MATERIAL FOR THIS EXERCISE →
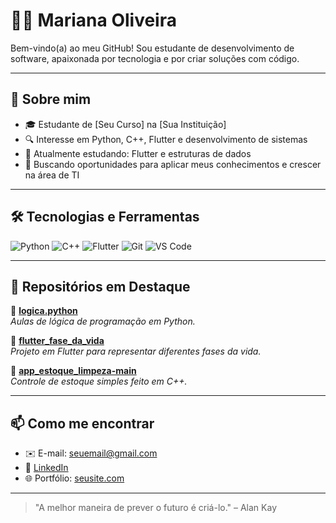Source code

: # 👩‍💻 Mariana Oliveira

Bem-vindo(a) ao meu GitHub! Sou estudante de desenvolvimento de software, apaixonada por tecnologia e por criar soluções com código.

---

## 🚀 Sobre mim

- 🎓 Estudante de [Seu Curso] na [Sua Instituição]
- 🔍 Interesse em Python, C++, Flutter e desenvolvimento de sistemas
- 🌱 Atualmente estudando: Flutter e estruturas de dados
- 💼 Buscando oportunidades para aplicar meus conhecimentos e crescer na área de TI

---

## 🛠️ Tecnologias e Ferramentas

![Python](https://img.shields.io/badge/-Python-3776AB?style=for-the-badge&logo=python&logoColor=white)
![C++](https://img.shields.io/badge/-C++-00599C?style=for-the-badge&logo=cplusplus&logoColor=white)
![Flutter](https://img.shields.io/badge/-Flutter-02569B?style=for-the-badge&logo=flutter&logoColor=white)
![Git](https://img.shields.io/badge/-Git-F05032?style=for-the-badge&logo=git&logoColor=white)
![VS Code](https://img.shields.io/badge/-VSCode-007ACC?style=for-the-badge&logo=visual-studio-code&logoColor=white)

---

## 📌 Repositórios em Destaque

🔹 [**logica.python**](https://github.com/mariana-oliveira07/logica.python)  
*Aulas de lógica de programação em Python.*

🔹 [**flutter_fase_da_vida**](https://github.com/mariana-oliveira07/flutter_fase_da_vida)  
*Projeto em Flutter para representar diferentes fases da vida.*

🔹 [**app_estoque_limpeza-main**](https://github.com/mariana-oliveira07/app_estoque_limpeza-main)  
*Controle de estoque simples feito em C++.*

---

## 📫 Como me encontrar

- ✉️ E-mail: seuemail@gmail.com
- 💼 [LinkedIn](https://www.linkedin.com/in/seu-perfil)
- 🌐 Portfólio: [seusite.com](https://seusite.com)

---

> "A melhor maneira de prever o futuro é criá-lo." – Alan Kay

EXERCISE GOAL →
Scan the material above for the string "badge" and copy every line that has it.

OUTPUT FOR THIS TASK →
![Python](https://img.shields.io/badge/-Python-3776AB?style=for-the-badge&logo=python&logoColor=white)
![C++](https://img.shields.io/badge/-C++-00599C?style=for-the-badge&logo=cplusplus&logoColor=white)
![Flutter](https://img.shields.io/badge/-Flutter-02569B?style=for-the-badge&logo=flutter&logoColor=white)
![Git](https://img.shields.io/badge/-Git-F05032?style=for-the-badge&logo=git&logoColor=white)
![VS Code](https://img.shields.io/badge/-VSCode-007ACC?style=for-the-badge&logo=visual-studio-code&logoColor=white)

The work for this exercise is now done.